If a line in the records below holds the string "referencia", count it, and state only the final count.
** Opening Data section block **
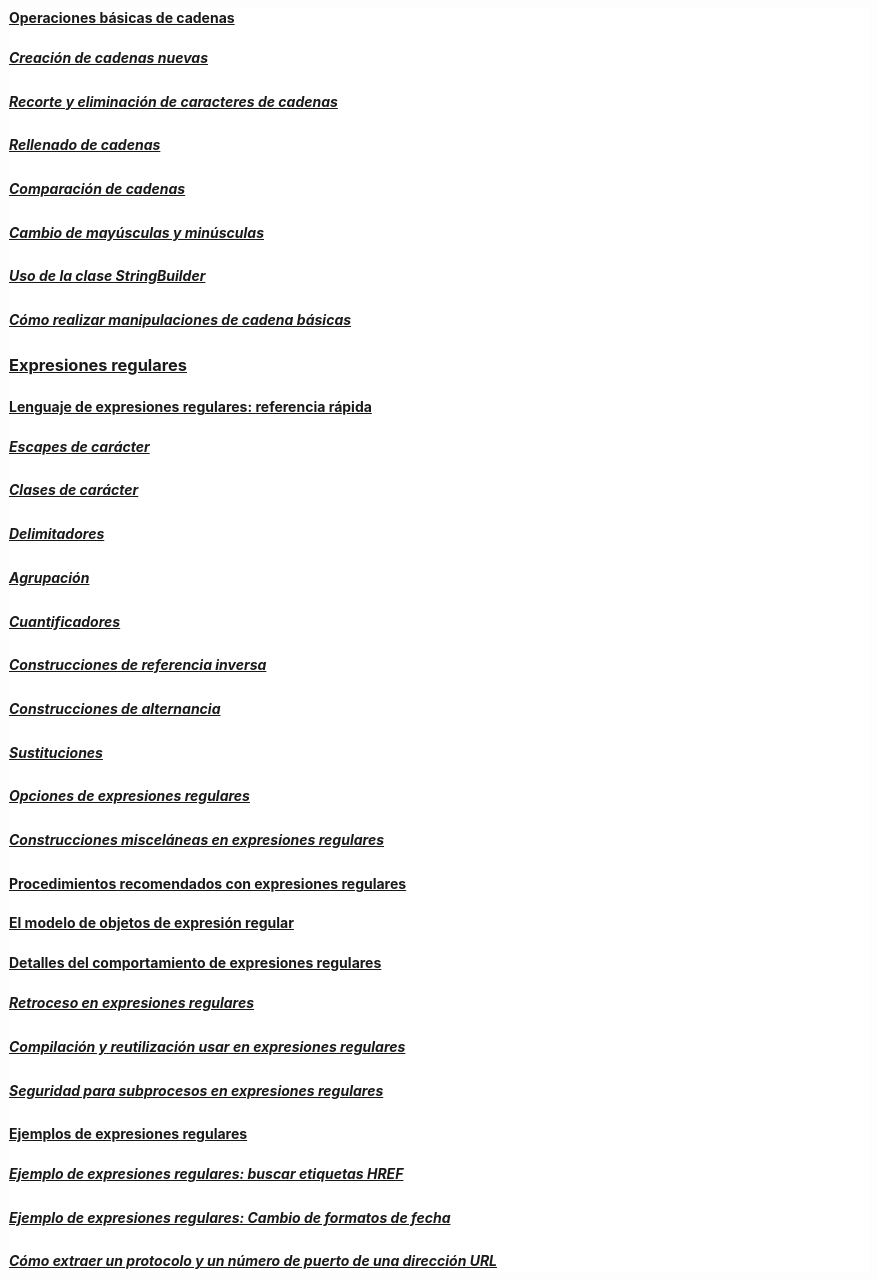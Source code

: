 #### [Operaciones básicas de cadenas](standard/base-types/basic-string-operations.md)
##### [Creación de cadenas nuevas](standard/base-types/creating-new.md)
##### [Recorte y eliminación de caracteres de cadenas](standard/base-types/trimming.md)
##### [Rellenado de cadenas](standard/base-types/padding.md)
##### [Comparación de cadenas](standard/base-types/comparing.md)
##### [Cambio de mayúsculas y minúsculas](standard/base-types/changing-case.md)
##### [Uso de la clase StringBuilder](standard/base-types/stringbuilder.md)
##### [Cómo realizar manipulaciones de cadena básicas](standard/base-types/basic-manipulations.md)
### [Expresiones regulares](standard/base-types/regular-expressions.md)
#### [Lenguaje de expresiones regulares: referencia rápida](standard/base-types/quick-ref.md)
##### [Escapes de carácter](standard/base-types/escapes.md)
##### [Clases de carácter](standard/base-types/classes.md)
##### [Delimitadores](standard/base-types/anchors.md)
##### [Agrupación](standard/base-types/grouping.md)
##### [Cuantificadores](standard/base-types/quantifiers.md)
##### [Construcciones de referencia inversa](standard/base-types/backreference.md)
##### [Construcciones de alternancia](standard/base-types/alternation.md)
##### [Sustituciones](standard/base-types/substitutions.md)
##### [Opciones de expresiones regulares](standard/base-types/options.md)
##### [Construcciones misceláneas en expresiones regulares](standard/base-types/miscellaneous.md)
#### [Procedimientos recomendados con expresiones regulares](standard/base-types/best-practices.md)
#### [El modelo de objetos de expresión regular](standard/base-types/object-model.md)
#### [Detalles del comportamiento de expresiones regulares](standard/base-types/regex-behavior.md)
##### [Retroceso en expresiones regulares](standard/base-types/backtracking.md)
##### [Compilación y reutilización usar en expresiones regulares](standard/base-types/compilation.md)
##### [Seguridad para subprocesos en expresiones regulares](standard/base-types/thread-safety.md)
#### [Ejemplos de expresiones regulares](standard/base-types/regex-examples.md)
##### [Ejemplo de expresiones regulares: buscar etiquetas HREF](standard/base-types/scanning.md)
##### [Ejemplo de expresiones regulares: Cambio de formatos de fecha](standard/base-types/changing-formats.md)
##### [Cómo extraer un protocolo y un número de puerto de una dirección URL](standard/base-types/extract-protocol.md)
** Closing Data section block **
Expected answer
2